Denis Goulet (1977) dalam The Uncertain Promise: Value Conflicts in Technology Transfers pernah mengemukakan bahwa teknologi seperti pedang bermata dua. Di satu sisi membawa kemudahan bagi manusia, di sisi lain ia adalah penghancur nilai-nilai. Ia pengembang sekaligus perusak.
Dalam konteks makro, itu sudah begitu terang kita lihat dalam proses alih teknologi dari Barat ke negara-negara berkembang dan miskin. Kita disuguhi postulat bahwa untuk menuju kemajuan peradaban, modernisasilah satu-satunya jalan. Dan modernisasi yang benar, efektif dan efisien harus menggunakan teknologi (buatan Barat) sebagai satu-satunya jalan.
Dalam konteks mikro, individual dan bersifat interaksi antarmanusia, argumen di atas saya kira bisa diterapkan. Kita mencontohkan perkembangan teknologi Gadget yang begitu pesat dan ramainya social networking di dunia maya. Dengan makin massifnya seluler dan Blackberry (BB) di berbagai kalangan, dengan harga makin terjangkau, kenyataan bahwa teknologi telah menjauhkan, pelan-pelan tapi pasti, kita dengan dunia sekitar benar-benar dapat dirasakan. Seseorang lebih asyik memainkan keyboard BB nya daripada memperhatikan lawan bicaranya. Orang bilang, teknologi telah membuat penggunanya semakin asosial.
Anda mungkin pernah merasakan jengkelnya dicuekin lawan bicara, lawan bersanding atau lawan berkomunikasi beberapa saat, atau bahkan dalam waktu yang lama. Dalam hati mungkin Anda mengumpat, tapi sayangnya Anda tidak bisa memprotes.
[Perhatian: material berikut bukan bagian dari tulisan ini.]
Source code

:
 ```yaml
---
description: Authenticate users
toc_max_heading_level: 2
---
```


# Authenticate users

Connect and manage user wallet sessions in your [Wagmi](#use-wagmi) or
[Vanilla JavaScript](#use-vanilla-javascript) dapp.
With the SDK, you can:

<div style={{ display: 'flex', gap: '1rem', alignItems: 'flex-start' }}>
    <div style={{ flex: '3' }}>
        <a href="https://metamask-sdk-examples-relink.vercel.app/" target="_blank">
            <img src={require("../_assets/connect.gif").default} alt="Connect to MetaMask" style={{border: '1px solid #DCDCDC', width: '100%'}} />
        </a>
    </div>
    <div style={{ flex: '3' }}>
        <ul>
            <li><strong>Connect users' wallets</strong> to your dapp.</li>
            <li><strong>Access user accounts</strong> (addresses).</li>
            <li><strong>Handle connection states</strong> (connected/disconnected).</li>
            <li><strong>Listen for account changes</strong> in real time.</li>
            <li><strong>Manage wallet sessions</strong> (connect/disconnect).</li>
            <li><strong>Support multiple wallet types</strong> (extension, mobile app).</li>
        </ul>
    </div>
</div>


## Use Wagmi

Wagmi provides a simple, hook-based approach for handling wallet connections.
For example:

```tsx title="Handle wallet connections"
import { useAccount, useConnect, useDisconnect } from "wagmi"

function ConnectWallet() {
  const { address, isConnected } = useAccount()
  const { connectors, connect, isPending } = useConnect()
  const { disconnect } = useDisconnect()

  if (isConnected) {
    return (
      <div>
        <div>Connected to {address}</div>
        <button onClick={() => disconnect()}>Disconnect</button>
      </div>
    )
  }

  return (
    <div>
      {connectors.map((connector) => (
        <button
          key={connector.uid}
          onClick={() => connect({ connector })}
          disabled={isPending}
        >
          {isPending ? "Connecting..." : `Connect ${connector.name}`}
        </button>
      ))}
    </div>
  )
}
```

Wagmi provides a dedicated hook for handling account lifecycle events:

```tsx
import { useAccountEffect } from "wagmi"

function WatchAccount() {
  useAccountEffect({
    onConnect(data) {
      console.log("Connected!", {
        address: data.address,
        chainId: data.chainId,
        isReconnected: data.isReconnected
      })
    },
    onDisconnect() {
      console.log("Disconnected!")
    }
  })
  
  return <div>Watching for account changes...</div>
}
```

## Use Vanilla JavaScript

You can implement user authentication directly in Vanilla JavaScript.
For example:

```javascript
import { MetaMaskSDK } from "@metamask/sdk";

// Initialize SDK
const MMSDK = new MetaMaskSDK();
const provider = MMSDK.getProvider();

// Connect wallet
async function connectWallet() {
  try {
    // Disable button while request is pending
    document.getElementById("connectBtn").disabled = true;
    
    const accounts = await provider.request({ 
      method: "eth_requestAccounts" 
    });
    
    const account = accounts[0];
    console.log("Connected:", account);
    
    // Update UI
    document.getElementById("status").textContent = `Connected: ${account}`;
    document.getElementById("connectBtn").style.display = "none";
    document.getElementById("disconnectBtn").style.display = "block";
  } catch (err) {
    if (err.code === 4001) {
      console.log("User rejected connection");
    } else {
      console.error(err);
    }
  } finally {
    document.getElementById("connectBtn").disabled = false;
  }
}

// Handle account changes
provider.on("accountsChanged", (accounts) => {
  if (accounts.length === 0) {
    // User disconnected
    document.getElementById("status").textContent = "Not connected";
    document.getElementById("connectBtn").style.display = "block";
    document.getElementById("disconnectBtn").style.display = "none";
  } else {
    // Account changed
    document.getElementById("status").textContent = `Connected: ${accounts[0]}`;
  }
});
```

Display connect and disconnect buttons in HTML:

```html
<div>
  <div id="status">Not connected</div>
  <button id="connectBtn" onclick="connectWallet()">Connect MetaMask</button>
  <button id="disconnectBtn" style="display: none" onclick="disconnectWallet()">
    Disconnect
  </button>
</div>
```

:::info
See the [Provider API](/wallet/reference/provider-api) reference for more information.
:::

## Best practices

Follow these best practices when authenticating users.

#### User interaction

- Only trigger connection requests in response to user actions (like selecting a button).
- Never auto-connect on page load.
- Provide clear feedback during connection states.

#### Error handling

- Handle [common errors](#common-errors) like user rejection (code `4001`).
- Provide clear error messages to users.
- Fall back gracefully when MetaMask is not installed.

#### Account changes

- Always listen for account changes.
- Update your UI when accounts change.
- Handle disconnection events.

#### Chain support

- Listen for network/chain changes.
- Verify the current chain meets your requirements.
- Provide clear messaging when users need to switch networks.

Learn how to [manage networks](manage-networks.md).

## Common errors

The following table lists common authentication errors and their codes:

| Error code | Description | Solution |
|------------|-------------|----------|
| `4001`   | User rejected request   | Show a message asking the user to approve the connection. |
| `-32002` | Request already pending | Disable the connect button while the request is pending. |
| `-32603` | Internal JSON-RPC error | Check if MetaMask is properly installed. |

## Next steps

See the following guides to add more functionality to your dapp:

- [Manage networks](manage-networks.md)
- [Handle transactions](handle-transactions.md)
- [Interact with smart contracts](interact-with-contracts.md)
Semua orang pasti tidak senang dicuekin pada saat berkomunikasi dan karena itu sama saja dengan menghina keberadaannya. Tapi BB telah berhasil membuat hak Anda sebagai manusia yang butuh pengakuan eksistensi, terampas begitu saja. Masih lumayan bila untuk mengangkat telepon, atau membalas SMS, yang bersangkutan menyatakan, “Sorry ya sebentar ada telepon.” Yang sering terjadi, dan semakin lama, nilai komunikasi dan kebersamaan pun hancur berantakan.
Tak hanya itu, keasyikan di depan komputer dengan layar Facebook di depannya akan membuat seseorang sudah seolah menjadi orang paling “sosial” di lingkungannya. Siapa yang didekatnya seolah bukan dianggap manusia.
Dan berbagai contoh lainnya.
Karena teknologi juga membantu manusia untuk berinteraksi lebih mudah, tak adil rasanya menyalahkannya begitu saja. Ada sekolah di Pontianak yang melarang anak didiknya untuk mengakses Facebook karena khawatir mereka akan menjadi asosial. Lho …
Burung Hantu Minerva
Berkomunikasi tatap muka, berinteraksi secara langsung seringkali memang memiliki hambatan yang besar, namun justru memiliki makna yang jauh lebih dalam dan tak pernah dianggap sebagai suatu yang bermakna. Menggunakan teknologi sebatas keperluan dengan tetap mengedepankan aspek kemanusiaan akan menjadi kombinasi yang indah.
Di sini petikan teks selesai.